Tengo que hablar esta noche en El Diferencial sobre Fetichismo y la verdad es que es un término con el que no me he sentido cómoda nunca. Tal vez porque es considerado una patología sexual. Tiro de wikipedia.

Fetichismo es la devoción hacia los objetos materiales, a los que se ha denominado fetiches. El fetichismo es una forma de creencia o práctica religiosa en la cual se considera que ciertos objetos poseen poderes mágicos o sobrenaturales y que protegen al portador o a las personas de las fuerzas naturales. Los amuletos también son considerados fetiches.

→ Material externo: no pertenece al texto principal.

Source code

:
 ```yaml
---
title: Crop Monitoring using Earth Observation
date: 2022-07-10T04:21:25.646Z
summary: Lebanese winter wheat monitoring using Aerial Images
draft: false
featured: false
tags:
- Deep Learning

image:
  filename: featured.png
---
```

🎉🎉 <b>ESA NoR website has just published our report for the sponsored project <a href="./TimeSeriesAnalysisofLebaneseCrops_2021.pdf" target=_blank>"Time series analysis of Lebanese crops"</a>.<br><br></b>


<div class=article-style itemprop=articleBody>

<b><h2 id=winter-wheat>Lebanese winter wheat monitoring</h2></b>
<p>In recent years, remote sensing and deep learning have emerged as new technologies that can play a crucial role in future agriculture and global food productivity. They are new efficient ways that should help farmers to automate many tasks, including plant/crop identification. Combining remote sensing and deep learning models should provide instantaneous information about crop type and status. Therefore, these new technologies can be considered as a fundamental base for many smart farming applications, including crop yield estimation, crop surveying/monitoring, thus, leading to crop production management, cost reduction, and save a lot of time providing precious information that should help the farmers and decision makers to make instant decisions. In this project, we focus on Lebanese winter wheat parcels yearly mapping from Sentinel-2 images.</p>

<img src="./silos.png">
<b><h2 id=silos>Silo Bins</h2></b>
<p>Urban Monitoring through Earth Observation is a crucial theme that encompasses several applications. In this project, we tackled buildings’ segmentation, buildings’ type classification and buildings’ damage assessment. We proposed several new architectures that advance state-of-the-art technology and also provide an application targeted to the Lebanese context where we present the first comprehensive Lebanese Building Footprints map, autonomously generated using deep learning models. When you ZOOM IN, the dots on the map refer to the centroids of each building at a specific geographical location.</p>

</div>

http://es.wikipedia.org/wiki/Fetichismo

Fetichismo (del latín, facticius, ‘artificial’, y del portugués feitiço, ‘magia’, ‘manía’; del francés fétiche) es una parafilia que consiste en la excitación erótica o la facilitación y el logro del orgasmo a través de un talismán u objeto fetiche, sustancia o parte del cuerpo en particular. El fetichismo sexual se considera una práctica inofensiva, salvo en el caso de que provoque malestar clínicamente significativo o problemas a la persona que lo padece o a terceros, pudiendo en este caso llegar a considerarse un trastorno patológico propiamente dicho.

Los aparatos fabricados con el objetivo de la estimulación o para el juego sexual no se consideran fetiches.

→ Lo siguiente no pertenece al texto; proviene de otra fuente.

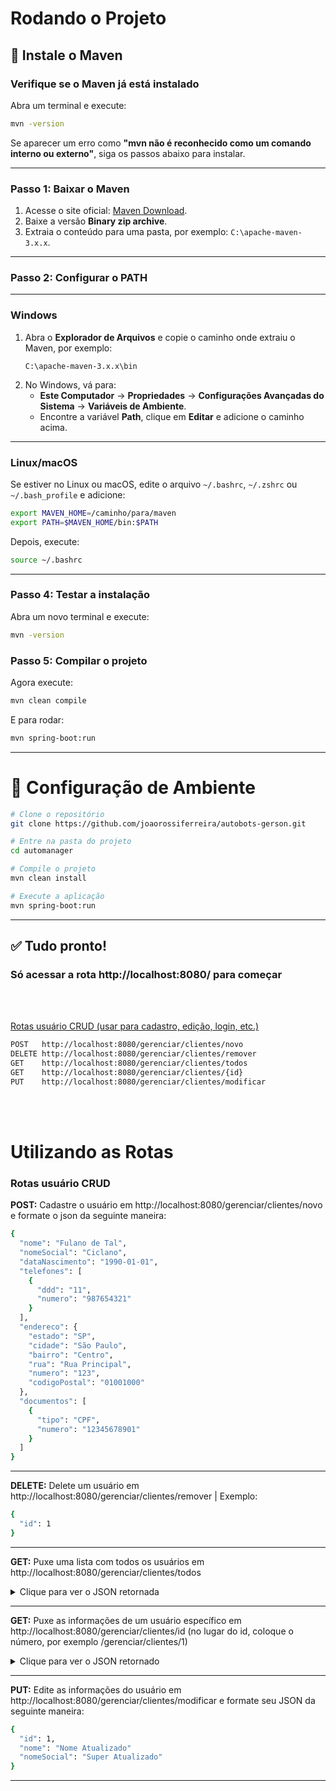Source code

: # Rodando o Projeto

## 📌 Instale o Maven

### Verifique se o Maven já está instalado
Abra um terminal e execute:

```sh
mvn -version
```

Se aparecer um erro como **"mvn não é reconhecido como um comando interno ou externo"**, siga os passos abaixo para instalar.

---
### Passo 1: Baixar o Maven
1. Acesse o site oficial: [Maven Download](https://maven.apache.org/download.cgi).
2. Baixe a versão **Binary zip archive**.
3. Extraia o conteúdo para uma pasta, por exemplo: `C:\apache-maven-3.x.x`.
---
### Passo 2: Configurar o PATH 
---
### Windows
1. Abra o **Explorador de Arquivos** e copie o caminho onde extraiu o Maven, por exemplo:
   ```
   C:\apache-maven-3.x.x\bin
   ```
2. No Windows, vá para:
   - **Este Computador** → **Propriedades** → **Configurações Avançadas do Sistema** → **Variáveis de Ambiente**.
   - Encontre a variável **Path**, clique em **Editar** e adicione o caminho acima.
---
### Linux/macOS
Se estiver no Linux ou macOS, edite o arquivo `~/.bashrc`, `~/.zshrc` ou `~/.bash_profile` e adicione:

```sh
export MAVEN_HOME=/caminho/para/maven
export PATH=$MAVEN_HOME/bin:$PATH
```
Depois, execute:

```sh
source ~/.bashrc
```
---
### Passo 4: Testar a instalação
Abra um novo terminal e execute:
```sh
mvn -version
```
### Passo 5: Compilar o projeto
Agora execute:
```sh
mvn clean compile
```
E para rodar:
```sh
mvn spring-boot:run
```
---

# 📌 Configuração de Ambiente
```sh
# Clone o repositório
git clone https://github.com/joaorossiferreira/autobots-gerson.git

# Entre na pasta do projeto
cd automanager

# Compile o projeto
mvn clean install

# Execute a aplicação
mvn spring-boot:run
```
---

## ✅ Tudo pronto!
### Só acessar a rota **http://localhost:8080/** para começar
<br><br>

[ Rotas usuário CRUD (usar para cadastro, edição, login, etc.) ](#rotas-usuário-crud)
```sh
POST   http://localhost:8080/gerenciar/clientes/novo
DELETE http://localhost:8080/gerenciar/clientes/remover
GET    http://localhost:8080/gerenciar/clientes/todos
GET    http://localhost:8080/gerenciar/clientes/{id}
PUT    http://localhost:8080/gerenciar/clientes/modificar
```


<br><br>
# Utilizando as Rotas

### Rotas usuário CRUD

**POST:** Cadastre o usuário em http://localhost:8080/gerenciar/clientes/novo e formate o json da seguinte maneira:
```sh
{
  "nome": "Fulano de Tal",
  "nomeSocial": "Ciclano",
  "dataNascimento": "1990-01-01",
  "telefones": [
    {
      "ddd": "11",
      "numero": "987654321"
    }
  ],
  "endereco": {
    "estado": "SP",
    "cidade": "São Paulo",
    "bairro": "Centro",
    "rua": "Rua Principal",
    "numero": "123",
    "codigoPostal": "01001000"
  },
  "documentos": [
    {
      "tipo": "CPF",
      "numero": "12345678901"
    }
  ]
}
```

---
**DELETE:** Delete um usuário em http://localhost:8080/gerenciar/clientes/remover | Exemplo:
```sh
{
  "id": 1
}
```
---
**GET:** Puxe uma lista com todos os usuários em http://localhost:8080/gerenciar/clientes/todos
<details>
  <summary>Clique para ver o JSON retornada</summary>

```sh
[
	{
		"id": 1,
		"nome": "Fulano de Tal",
		"nomeSocial": "Ciclano",
		"dataNascimento": "1990-01-01T00:00:00.000+00:00",
		"dataCadastro": null,
		"documentos": [
			{
				"id": 1,
				"tipo": "CPF",
				"numero": "12345678901"
			}
		],
		"endereco": {
			"id": 1,
			"estado": "SP",
			"cidade": "São Paulo",
			"bairro": "Centro",
			"rua": "Rua Principal",
			"numero": "123",
			"codigoPostal": "01001000",
			"informacoesAdicionais": null
		},
		"telefones": [
			{
				"id": 1,
				"ddd": "11",
				"numero": "987654321"
			}
		]
	},
	{
		"id": 2,
		"nome": "Ciclano que não é Fulano",
		"nomeSocial": "Fulano",
		"dataNascimento": "2000-01-01T00:00:00.000+00:00",
		"dataCadastro": null,
		"documentos": [
			{
				"id": 2,
				"tipo": "CPF",
				"numero": "333333301"
			}
		],
		"endereco": {
			"id": 2,
			"estado": "SP",
			"cidade": "São Paulo",
			"bairro": "Centro",
			"rua": "Rua Principal",
			"numero": "123",
			"codigoPostal": "01001000",
			"informacoesAdicionais": null
		},
		"telefones": [
			{
				"id": 2,
				"ddd": "12",
				"numero": "1212121212"
			}
		]
	}
]
```

</details>

---
**GET:** Puxe as informações de um usuário específico em http://localhost:8080/gerenciar/clientes/id (no lugar do id, coloque o número, por exemplo /gerenciar/clientes/1)
<details>
    <summary>Clique para ver o JSON retornado</summary>

```sh
[
	{
		"id": 1,
		"nome": "Fulano de Tal",
		"nomeSocial": "Ciclano",
		"dataNascimento": "1990-01-01T00:00:00.000+00:00",
		"dataCadastro": null,
		"documentos": [
			{
				"id": 1,
				"tipo": "CPF",
				"numero": "12345678901"
			}
		],
		"endereco": {
			"id": 1,
			"estado": "SP",
			"cidade": "São Paulo",
			"bairro": "Centro",
			"rua": "Rua Principal",
			"numero": "123",
			"codigoPostal": "01001000",
			"informacoesAdicionais": null
		},
		"telefones": [
			{
				"id": 1,
				"ddd": "11",
				"numero": "987654321"
			}
		]
	}
]
```

</details>

---
**PUT:** Edite as informações do usuário em http://localhost:8080/gerenciar/clientes/modificar e formate seu JSON da seguinte maneira:
```sh
{
  "id": 1,
  "nome": "Nome Atualizado"
  "nomeSocial": "Super Atualizado"
}
```
---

El DSM IV lo clasifica como enfermedad siempre y cuando sea una conducta recurrente durante al menos seis meses, necesaria para la excitación sexual y que afecte la vida social o laboral del sujeto. En el caso de que ésta no afecte la vida social o laboral del paciente, se considera simplemente como una manifestación de su sexualidad.

http://es.wikipedia.org/wiki/Fetichismo_sexual

3 Comments
  • Charlie
    Posted at 13:54h, 21 junio

    A veces la etimología no explica las cosas. Acabo de ver dos autorretratos tuyos y el comentario se impone: espléndido potorro, me has dejado muy tocado.

  • María Llopis
    Posted at 17:10h, 21 junio

    qué vulgar

  • Alberto Pérez Pérez-duque
    Posted at 18:13h, 23 junio

    Sólo se considera patología si afecta a la vida social (aunque yo añadiría la vida sexual) y si “provoca malestar o problemas”. Aquí entra la bendita subjetividad para decidir si este fectiche es sólo un gusto rebuscado o realmente representa una incapacidad seria para la relación humana y sexual.
    No pienso ser yo el que ponga la raya en el suelo. Seguro que ya hay miles de listos que han trazado miles de ellas por mí.